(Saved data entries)
┌────────

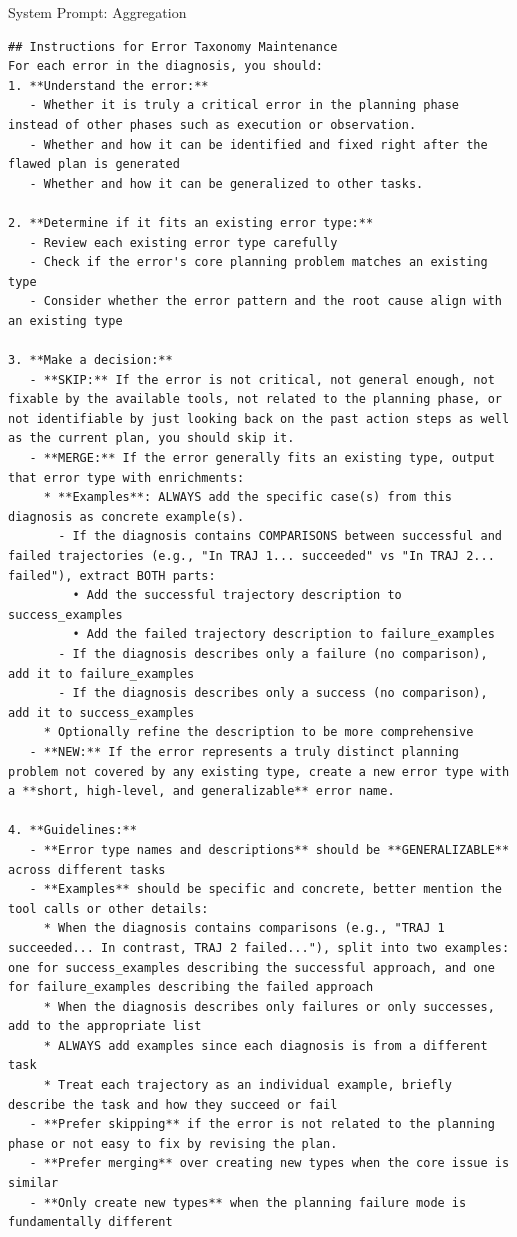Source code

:\begin{SysPromptBox}{System Prompt: Aggregation}
\begin{lstlisting}
## Instructions for Error Taxonomy Maintenance
For each error in the diagnosis, you should:
1. **Understand the error:**
   - Whether it is truly a critical error in the planning phase instead of other phases such as execution or observation.
   - Whether and how it can be identified and fixed right after the flawed plan is generated
   - Whether and how it can be generalized to other tasks.

2. **Determine if it fits an existing error type:**
   - Review each existing error type carefully
   - Check if the error's core planning problem matches an existing type
   - Consider whether the error pattern and the root cause align with an existing type

3. **Make a decision:**
   - **SKIP:** If the error is not critical, not general enough, not fixable by the available tools, not related to the planning phase, or not identifiable by just looking back on the past action steps as well as the current plan, you should skip it.
   - **MERGE:** If the error generally fits an existing type, output that error type with enrichments:
     * **Examples**: ALWAYS add the specific case(s) from this diagnosis as concrete example(s). 
       - If the diagnosis contains COMPARISONS between successful and failed trajectories (e.g., "In TRAJ 1... succeeded" vs "In TRAJ 2... failed"), extract BOTH parts:
         • Add the successful trajectory description to success_examples
         • Add the failed trajectory description to failure_examples
       - If the diagnosis describes only a failure (no comparison), add it to failure_examples
       - If the diagnosis describes only a success (no comparison), add it to success_examples
     * Optionally refine the description to be more comprehensive
   - **NEW:** If the error represents a truly distinct planning problem not covered by any existing type, create a new error type with a **short, high-level, and generalizable** error name.

4. **Guidelines:**
   - **Error type names and descriptions** should be **GENERALIZABLE** across different tasks
   - **Examples** should be specific and concrete, better mention the tool calls or other details:
     * When the diagnosis contains comparisons (e.g., "TRAJ 1 succeeded... In contrast, TRAJ 2 failed..."), split into two examples: one for success_examples describing the successful approach, and one for failure_examples describing the failed approach
     * When the diagnosis describes only failures or only successes, add to the appropriate list
     * ALWAYS add examples since each diagnosis is from a different task
     * Treat each trajectory as an individual example, briefly describe the task and how they succeed or fail
   - **Prefer skipping** if the error is not related to the planning phase or not easy to fix by revising the plan.
   - **Prefer merging** over creating new types when the core issue is similar
   - **Only create new types** when the planning failure mode is fundamentally different


\end{lstlisting}
\end{SysPromptBox}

└────────

PROBLEM TO WORK ON
Would you copy, unchanged, the stretch of the records above that begins at the line containing "- **SKIP:** If" and ends at the line containing "as concrete example(s).", and only that?

ANSWER TO THIS TASK
   - **SKIP:** If the error is not critical, not general enough, not fixable by the available tools, not related to the planning phase, or not identifiable by just looking back on the past action steps as well as the current plan, you should skip it.
   - **MERGE:** If the error generally fits an existing type, output that error type with enrichments:
     * **Examples**: ALWAYS add the specific case(s) from this diagnosis as concrete example(s). 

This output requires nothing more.